總感覺這個場景似曾相識。
林柚的餘光瞥到狼藉的書桌和窗台,還有桌上放著的那盆鳳仙,終於想起來,在某個雨天,蕭蕭幫她剪指甲的時候,也發生過類似的事情。
那種心底被羽毛掃過的觸感也是類似的。
原來那個時候,我就喜歡她了……可是,蕭蕭什麼都不懂。
林柚心裡溫軟又酸澀。雪白的繃帶在蕭蕭手中慢慢纏上她的身體,動作中似有若無的氣息接近,讓她貪戀的同時感到自己的卑劣。
傷口處理結束,林柚聽到蕭蕭鬆了口氣。
隨後,纖細的手指落在她的背脊,沒有被繃帶覆蓋的地方。
林柚微微繃緊了:「……蕭蕭?」
「傷疤……」蕭蕭用手貼了上去,聲音輕輕的,「好多。」
林柚一怔,反應過來:「慢慢會消的……很難看嗎?」
蕭蕭說的應該是她以前受的傷。對林柚來說,戰鬥中受傷是家常便飯,留疤也是不可避免的,不過或許也是託了異能的福,舊傷疤慢慢的就會淡化消失。
「……」
蕭蕭沒有回答。
林柚看不見她的表情,但能感覺到有什麼東西覆下來,先是涼涼的髮絲掃過裸露的背部,然後是涼涼的……親吻。
落在先前掌心相貼的部分。
……她的軀體現在一定僵硬得像塊石頭。
「藥的味道。」蕭蕭的語氣像是抱怨。
「……啊,因為剛上過藥嘛……」
林柚連續眨了好幾下眼,慢慢鬆開握緊的手。她有點想問「為什麼」,又覺得自己應該表現的自然一點。
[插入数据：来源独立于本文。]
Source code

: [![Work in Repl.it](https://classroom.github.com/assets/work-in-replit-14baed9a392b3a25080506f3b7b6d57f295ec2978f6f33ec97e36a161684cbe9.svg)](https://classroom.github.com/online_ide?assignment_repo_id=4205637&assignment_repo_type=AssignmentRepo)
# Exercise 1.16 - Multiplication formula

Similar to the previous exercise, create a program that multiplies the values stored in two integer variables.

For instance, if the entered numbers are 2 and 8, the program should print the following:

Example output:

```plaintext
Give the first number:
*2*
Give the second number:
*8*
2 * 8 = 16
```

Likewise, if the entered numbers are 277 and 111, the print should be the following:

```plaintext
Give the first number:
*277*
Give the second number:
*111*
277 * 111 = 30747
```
蕭蕭沒有察覺她千迴百轉的心思,用一種安慰小孩子的輕快語氣說:「親親,痛痛飛走。」
「……」
林柚倒也聽說過這種方法啦,但,「一般來說,不都是呼呼麼?」
蕭蕭立刻:「要呼呼?」
「……不要,別。」林柚站起來,果斷拒絕蕭蕭的好意,「我去洗澡了。」
蕭蕭跟在她後面。
林柚看穿了她的意圖……這怎麼行!她有點窘迫,強硬地把人關在了浴室外。
門被敲了兩下,林柚全當沒聽見。
說是洗澡,她現在這樣也不方便,只是用熱水擦拭身體。髒亂的頭髮也要洗,這對只有一隻手能用的人而言就太困難了。
林柚換了衣服,推開浴室門:「蕭蕭。」
蕭蕭蹲在書架前,外套已經脫下來了,雪色的長髮也清理乾淨,束在腦後,似乎在看膝蓋上放著的書。
被林柚一喊,她收起目光看過來,用表情問「怎麼了」。